**WHAT THIS TASK INVOLVES**
What do the lines from the one containing "Users can then" through the end of the listing below say? Restate them word for word and give nothing else.

[RECORDS FOR THIS TASK]

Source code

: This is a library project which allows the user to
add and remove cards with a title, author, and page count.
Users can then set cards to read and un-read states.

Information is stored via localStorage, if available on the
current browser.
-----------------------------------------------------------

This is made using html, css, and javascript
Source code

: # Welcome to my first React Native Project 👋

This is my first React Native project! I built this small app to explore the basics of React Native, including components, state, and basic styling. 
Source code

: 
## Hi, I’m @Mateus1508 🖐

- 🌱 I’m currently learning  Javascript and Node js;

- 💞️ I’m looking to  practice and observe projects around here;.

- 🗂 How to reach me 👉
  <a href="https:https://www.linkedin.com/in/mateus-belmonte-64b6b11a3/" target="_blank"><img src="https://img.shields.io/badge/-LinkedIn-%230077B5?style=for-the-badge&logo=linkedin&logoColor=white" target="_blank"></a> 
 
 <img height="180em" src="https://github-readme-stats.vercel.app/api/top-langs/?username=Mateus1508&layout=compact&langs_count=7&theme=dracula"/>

[/RECORDS FOR THIS TASK]

**EXERCISE SOLUTION**
Users can then set cards to read and un-read states.

Information is stored via localStorage, if available on the
current browser.
-----------------------------------------------------------

This is made using html, css, and javascript
Source code

: # Welcome to my first React Native Project 👋

This is my first React Native project! I built this small app to explore the basics of React Native, including components, state, and basic styling. 
Source code

: 
## Hi, I’m @Mateus1508 🖐

- 🌱 I’m currently learning  Javascript and Node js;

- 💞️ I’m looking to  practice and observe projects around here;.

- 🗂 How to reach me 👉
  <a href="https:https://www.linkedin.com/in/mateus-belmonte-64b6b11a3/" target="_blank"><img src="https://img.shields.io/badge/-LinkedIn-%230077B5?style=for-the-badge&logo=linkedin&logoColor=white" target="_blank"></a> 
 
 <img height="180em" src="https://github-readme-stats.vercel.app/api/top-langs/?username=Mateus1508&layout=compact&langs_count=7&theme=dracula"/>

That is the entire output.